**Work request:** This exercise calls for copying every line below that holds the word "begin".
==== Provided entries
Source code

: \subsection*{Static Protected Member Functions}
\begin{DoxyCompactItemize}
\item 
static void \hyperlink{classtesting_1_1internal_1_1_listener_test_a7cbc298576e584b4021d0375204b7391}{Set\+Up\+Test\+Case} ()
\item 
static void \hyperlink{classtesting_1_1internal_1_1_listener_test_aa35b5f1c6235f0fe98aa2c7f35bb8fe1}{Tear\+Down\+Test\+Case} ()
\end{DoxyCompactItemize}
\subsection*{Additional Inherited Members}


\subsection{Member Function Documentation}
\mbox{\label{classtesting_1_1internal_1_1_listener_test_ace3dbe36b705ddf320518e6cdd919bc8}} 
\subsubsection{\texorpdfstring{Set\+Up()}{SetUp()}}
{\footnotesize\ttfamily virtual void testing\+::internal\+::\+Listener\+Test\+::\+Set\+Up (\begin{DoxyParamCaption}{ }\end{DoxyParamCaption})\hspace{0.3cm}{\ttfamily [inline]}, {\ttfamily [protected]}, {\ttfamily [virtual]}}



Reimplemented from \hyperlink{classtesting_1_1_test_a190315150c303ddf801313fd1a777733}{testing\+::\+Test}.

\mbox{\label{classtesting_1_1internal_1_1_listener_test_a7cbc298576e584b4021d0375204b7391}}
========
**Answer to this problem:**
\begin{DoxyCompactItemize}
{\footnotesize\ttfamily virtual void testing\+::internal\+::\+Listener\+Test\+::\+Set\+Up (\begin{DoxyParamCaption}{ }\end{DoxyParamCaption})\hspace{0.3cm}{\ttfamily [inline]}, {\ttfamily [protected]}, {\ttfamily [virtual]}}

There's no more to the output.